PROBLEM DETAILS
Find the line with "Caso um feixe incidente contenha" and the line with "cancellation homotopies with" in the entries below; output exactly those two lines, every line between them, and no others.

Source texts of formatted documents
+ + +
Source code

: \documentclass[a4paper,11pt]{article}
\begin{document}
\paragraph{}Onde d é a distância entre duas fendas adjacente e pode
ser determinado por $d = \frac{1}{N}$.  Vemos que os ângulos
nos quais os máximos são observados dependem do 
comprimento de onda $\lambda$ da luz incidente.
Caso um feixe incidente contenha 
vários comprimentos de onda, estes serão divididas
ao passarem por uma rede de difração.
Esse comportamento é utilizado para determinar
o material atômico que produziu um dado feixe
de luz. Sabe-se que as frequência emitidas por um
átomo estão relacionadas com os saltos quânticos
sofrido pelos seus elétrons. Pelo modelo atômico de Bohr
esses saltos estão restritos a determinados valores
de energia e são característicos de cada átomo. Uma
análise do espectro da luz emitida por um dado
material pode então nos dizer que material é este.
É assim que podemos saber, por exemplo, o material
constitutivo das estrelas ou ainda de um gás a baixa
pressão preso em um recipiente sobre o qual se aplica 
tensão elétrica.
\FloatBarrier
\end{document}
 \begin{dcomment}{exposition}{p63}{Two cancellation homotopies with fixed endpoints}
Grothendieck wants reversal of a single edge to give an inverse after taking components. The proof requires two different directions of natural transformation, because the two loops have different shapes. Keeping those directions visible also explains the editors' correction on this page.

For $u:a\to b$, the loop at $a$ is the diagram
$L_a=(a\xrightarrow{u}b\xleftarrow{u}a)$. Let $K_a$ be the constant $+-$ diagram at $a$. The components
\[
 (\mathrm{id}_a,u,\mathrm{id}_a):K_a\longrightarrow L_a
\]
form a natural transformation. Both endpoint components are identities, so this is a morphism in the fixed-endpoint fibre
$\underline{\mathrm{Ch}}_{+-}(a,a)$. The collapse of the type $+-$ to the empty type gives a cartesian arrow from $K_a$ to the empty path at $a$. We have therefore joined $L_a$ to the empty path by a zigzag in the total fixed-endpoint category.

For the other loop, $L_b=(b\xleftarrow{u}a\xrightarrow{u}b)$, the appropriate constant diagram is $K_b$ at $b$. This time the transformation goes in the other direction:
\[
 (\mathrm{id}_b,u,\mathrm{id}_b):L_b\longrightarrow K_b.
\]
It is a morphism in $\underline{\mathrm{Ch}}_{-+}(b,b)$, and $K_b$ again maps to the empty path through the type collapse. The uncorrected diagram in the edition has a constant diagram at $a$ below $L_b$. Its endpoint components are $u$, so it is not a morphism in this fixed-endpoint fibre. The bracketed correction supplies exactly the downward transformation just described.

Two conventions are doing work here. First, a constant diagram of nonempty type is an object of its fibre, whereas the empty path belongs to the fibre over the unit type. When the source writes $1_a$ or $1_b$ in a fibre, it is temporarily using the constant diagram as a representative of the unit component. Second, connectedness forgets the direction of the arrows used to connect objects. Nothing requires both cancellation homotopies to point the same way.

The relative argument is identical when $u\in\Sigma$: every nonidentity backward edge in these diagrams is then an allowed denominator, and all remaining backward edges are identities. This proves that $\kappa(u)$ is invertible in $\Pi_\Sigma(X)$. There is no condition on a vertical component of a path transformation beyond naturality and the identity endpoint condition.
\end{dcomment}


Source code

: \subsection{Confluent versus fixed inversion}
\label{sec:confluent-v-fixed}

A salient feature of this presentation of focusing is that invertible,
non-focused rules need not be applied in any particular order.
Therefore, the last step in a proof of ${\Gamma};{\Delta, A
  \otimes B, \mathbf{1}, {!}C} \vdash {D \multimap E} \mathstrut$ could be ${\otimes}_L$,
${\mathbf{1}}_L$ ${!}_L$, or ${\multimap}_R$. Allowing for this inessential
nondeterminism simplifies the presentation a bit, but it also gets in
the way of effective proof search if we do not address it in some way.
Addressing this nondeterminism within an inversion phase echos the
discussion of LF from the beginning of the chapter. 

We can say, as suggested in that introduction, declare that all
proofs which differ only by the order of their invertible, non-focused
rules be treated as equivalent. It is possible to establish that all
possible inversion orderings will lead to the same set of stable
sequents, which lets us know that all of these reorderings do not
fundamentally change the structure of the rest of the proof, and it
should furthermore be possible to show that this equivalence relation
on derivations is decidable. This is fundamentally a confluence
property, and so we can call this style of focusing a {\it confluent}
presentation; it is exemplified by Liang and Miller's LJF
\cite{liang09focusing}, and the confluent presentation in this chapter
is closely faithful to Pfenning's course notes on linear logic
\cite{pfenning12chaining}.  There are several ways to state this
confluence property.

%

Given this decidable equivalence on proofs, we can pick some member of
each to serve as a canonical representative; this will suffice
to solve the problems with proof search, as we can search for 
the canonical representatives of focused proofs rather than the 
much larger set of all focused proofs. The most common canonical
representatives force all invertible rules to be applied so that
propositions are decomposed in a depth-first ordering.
+ + +
SOLUTION FOR THIS TASK
Caso um feixe incidente contenha 
vários comprimentos de onda, estes serão divididas
ao passarem por uma rede de difração.
Esse comportamento é utilizado para determinar
o material atômico que produziu um dado feixe
de luz. Sabe-se que as frequência emitidas por um
átomo estão relacionadas com os saltos quânticos
sofrido pelos seus elétrons. Pelo modelo atômico de Bohr
esses saltos estão restritos a determinados valores
de energia e são característicos de cada átomo. Uma
análise do espectro da luz emitida por um dado
material pode então nos dizer que material é este.
É assim que podemos saber, por exemplo, o material
constitutivo das estrelas ou ainda de um gás a baixa
pressão preso em um recipiente sobre o qual se aplica 
tensão elétrica.
\FloatBarrier
\end{document}
 \begin{dcomment}{exposition}{p63}{Two cancellation homotopies with fixed endpoints}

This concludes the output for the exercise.